(Source material)
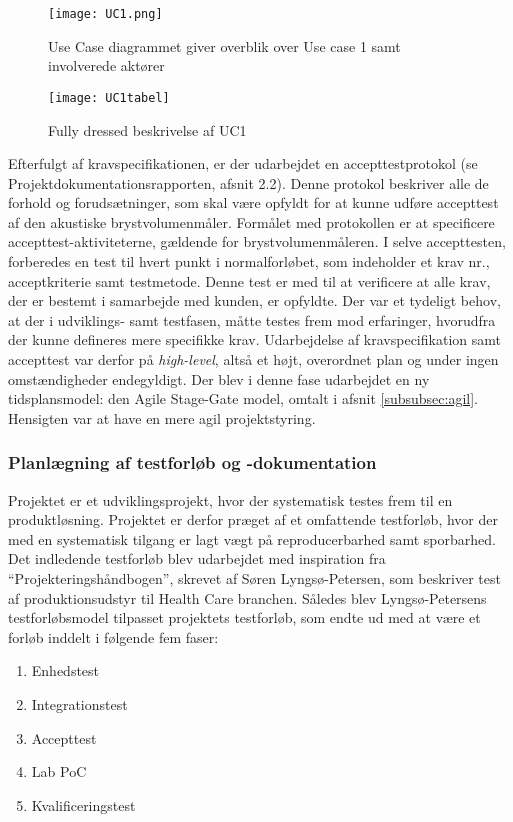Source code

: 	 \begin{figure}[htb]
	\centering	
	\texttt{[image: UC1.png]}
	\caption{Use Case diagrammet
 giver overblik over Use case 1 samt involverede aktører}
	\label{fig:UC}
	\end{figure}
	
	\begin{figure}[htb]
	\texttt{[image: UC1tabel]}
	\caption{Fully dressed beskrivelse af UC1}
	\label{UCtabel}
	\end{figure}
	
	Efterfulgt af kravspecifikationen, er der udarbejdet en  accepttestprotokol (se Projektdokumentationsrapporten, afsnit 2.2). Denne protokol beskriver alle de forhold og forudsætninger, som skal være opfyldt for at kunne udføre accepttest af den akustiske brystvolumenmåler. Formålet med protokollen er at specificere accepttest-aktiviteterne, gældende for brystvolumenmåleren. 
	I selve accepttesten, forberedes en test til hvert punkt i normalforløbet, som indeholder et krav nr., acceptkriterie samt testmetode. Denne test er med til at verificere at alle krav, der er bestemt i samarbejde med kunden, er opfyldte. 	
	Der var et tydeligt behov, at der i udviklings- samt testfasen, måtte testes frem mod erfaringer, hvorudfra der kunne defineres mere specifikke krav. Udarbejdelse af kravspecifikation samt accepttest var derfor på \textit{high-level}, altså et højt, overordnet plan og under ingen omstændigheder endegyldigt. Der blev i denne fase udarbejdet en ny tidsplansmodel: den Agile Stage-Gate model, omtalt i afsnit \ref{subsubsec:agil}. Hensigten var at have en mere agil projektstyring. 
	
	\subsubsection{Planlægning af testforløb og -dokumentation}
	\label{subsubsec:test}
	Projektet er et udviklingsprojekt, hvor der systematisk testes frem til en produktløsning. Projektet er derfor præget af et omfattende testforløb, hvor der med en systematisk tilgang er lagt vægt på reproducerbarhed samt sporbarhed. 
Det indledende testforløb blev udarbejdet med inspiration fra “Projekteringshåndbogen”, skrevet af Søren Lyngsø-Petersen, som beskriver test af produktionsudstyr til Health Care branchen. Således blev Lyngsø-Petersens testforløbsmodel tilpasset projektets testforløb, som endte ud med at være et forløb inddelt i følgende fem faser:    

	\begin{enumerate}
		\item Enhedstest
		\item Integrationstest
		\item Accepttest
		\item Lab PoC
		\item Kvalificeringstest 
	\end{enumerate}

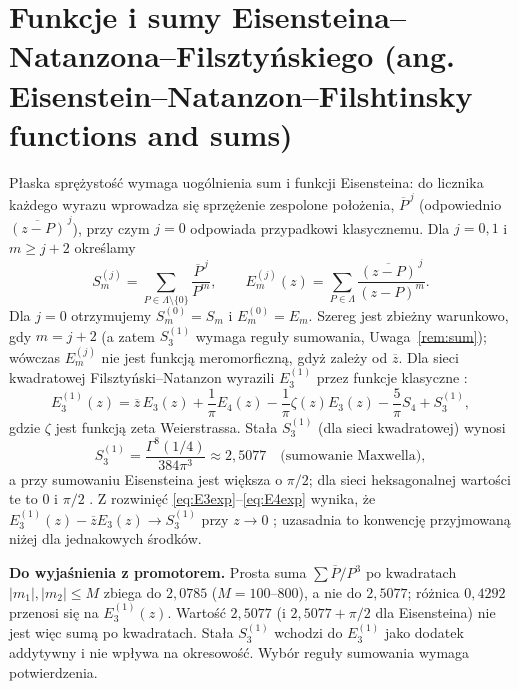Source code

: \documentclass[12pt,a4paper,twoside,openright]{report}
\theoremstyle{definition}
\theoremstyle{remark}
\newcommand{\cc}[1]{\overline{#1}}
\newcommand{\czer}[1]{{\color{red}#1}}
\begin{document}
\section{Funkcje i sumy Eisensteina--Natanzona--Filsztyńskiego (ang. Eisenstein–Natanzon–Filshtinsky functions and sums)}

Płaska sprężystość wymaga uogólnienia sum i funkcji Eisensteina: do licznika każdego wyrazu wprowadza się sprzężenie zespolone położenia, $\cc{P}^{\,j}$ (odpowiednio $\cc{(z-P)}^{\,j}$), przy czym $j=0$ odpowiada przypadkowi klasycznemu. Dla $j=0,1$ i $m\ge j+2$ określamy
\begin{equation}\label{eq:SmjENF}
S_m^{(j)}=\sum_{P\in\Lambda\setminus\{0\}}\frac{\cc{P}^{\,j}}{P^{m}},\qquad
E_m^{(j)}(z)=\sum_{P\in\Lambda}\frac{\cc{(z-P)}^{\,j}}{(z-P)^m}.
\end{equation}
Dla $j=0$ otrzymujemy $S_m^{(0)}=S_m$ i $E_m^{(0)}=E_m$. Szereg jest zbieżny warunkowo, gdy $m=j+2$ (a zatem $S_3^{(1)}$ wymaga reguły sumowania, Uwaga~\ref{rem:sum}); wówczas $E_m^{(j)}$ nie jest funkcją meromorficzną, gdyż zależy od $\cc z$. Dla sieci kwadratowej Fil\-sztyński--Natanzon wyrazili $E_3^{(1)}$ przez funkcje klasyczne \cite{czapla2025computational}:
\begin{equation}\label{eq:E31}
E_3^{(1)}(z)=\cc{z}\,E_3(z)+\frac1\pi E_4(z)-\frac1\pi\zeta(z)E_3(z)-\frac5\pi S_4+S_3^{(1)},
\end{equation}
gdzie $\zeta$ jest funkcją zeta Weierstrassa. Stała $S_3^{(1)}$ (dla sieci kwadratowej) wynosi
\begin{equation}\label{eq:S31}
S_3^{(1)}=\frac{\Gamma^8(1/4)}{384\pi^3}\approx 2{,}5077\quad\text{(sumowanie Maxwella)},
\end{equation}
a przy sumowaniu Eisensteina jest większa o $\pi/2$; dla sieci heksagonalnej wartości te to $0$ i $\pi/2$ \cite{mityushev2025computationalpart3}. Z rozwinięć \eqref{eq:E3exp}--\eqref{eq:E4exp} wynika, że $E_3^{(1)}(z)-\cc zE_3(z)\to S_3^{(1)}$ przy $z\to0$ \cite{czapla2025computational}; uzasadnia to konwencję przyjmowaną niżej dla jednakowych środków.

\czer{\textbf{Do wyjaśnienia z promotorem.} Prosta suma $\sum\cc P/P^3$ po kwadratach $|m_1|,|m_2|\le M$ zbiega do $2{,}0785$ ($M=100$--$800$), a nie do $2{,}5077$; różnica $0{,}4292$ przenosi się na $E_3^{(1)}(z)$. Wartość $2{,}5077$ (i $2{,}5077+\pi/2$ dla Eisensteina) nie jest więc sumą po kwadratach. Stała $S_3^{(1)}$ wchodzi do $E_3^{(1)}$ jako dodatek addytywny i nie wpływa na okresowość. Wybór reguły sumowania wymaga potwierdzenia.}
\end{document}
(End Source material)
(Source material)
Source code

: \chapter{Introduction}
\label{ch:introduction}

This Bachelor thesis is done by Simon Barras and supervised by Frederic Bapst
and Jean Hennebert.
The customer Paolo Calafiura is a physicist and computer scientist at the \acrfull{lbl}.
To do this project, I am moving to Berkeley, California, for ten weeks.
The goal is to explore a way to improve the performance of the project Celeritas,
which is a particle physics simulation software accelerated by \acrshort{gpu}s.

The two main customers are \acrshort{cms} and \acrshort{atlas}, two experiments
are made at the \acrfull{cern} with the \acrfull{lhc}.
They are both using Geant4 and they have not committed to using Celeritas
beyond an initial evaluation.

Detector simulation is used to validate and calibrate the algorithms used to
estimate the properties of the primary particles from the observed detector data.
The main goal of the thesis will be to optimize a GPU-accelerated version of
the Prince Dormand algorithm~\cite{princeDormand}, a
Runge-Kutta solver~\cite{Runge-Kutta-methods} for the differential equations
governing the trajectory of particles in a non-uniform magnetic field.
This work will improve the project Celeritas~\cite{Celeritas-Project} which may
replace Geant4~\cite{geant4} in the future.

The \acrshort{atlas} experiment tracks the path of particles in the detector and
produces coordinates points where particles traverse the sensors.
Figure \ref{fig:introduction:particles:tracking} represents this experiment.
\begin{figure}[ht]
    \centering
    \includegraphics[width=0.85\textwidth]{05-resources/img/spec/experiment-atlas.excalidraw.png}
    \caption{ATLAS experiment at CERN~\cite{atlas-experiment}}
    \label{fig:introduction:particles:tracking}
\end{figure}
(End Source material)
## Required work
Return all lines from the data above with "Natanzon" in them.

## Answer to this problem
\section{Funkcje i sumy Eisensteina--Natanzona--Filsztyńskiego (ang. Eisenstein–Natanzon–Filshtinsky functions and sums)}
Dla $j=0$ otrzymujemy $S_m^{(0)}=S_m$ i $E_m^{(0)}=E_m$. Szereg jest zbieżny warunkowo, gdy $m=j+2$ (a zatem $S_3^{(1)}$ wymaga reguły sumowania, Uwaga~\ref{rem:sum}); wówczas $E_m^{(j)}$ nie jest funkcją meromorficzną, gdyż zależy od $\cc z$. Dla sieci kwadratowej Fil\-sztyński--Natanzon wyrazili $E_3^{(1)}$ przez funkcje klasyczne \cite{czapla2025computational}:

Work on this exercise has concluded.